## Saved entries
---*---

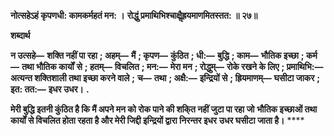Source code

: **नोत्सहेऽहं कृपणधी: कामकर्महतं मन: ।** **रोद्धुं प्रमाथिभिश्चाक्षैॢह्रयमाणमितस्तत: ॥ २७॥** 

**शब्दार्थ** 

**न उत्सहे—** **शक्ति नहीं पा रहा** **; अहम्—** **मैं** **; कृपण—** **कुंठित** **; धी:—** **बुद्धि** **; काम—** **भौतिक इच्छा** **; कर्म—** **तथा भौतिक कार्यों** **से** **; हतम्—** **विचलित** **; मन:—** **मेरा मन** **; रोद्धुम्—** **रोके रखने के लिए** **; प्रमाथिभि:—** **अत्यन्त शक्तिशाली तथा इच्छा करने वाले** **;** **च—** **तथा** **; अक्षै:—** **इन्द्रियों से** **; ह्रियमाणम्—** **घसीटा जाकर** **; इत: तत:—** **इधर उधर।** **.** 

**मेरी बुद्धि इतनी कुंठित है कि मैं अपने मन को रोक पाने की शकि्त नहीं जुटा पा रहा जो** **भौतिक इच्छाओं तथा कार्यों से विचलित होता रहता है और मेरी जिद्दी इन्द्रियों द्वारा निरन्तर इधर** **उधर घसीटा जाता है।** ****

---*---

## Assignment
Your answer must be an exact copy of the records, with every picture left out.

## Task solution
Source code

: **नोत्सहेऽहं कृपणधी: कामकर्महतं मन: ।** **रोद्धुं प्रमाथिभिश्चाक्षैॢह्रयमाणमितस्तत: ॥ २७॥** 

**शब्दार्थ** 

**न उत्सहे—** **शक्ति नहीं पा रहा** **; अहम्—** **मैं** **; कृपण—** **कुंठित** **; धी:—** **बुद्धि** **; काम—** **भौतिक इच्छा** **; कर्म—** **तथा भौतिक कार्यों** **से** **; हतम्—** **विचलित** **; मन:—** **मेरा मन** **; रोद्धुम्—** **रोके रखने के लिए** **; प्रमाथिभि:—** **अत्यन्त शक्तिशाली तथा इच्छा करने वाले** **;** **च—** **तथा** **; अक्षै:—** **इन्द्रियों से** **; ह्रियमाणम्—** **घसीटा जाकर** **; इत: तत:—** **इधर उधर।** **.** 

**मेरी बुद्धि इतनी कुंठित है कि मैं अपने मन को रोक पाने की शकि्त नहीं जुटा पा रहा जो** **भौतिक इच्छाओं तथा कार्यों से विचलित होता रहता है और मेरी जिद्दी इन्द्रियों द्वारा निरन्तर इधर** **उधर घसीटा जाता है।** ****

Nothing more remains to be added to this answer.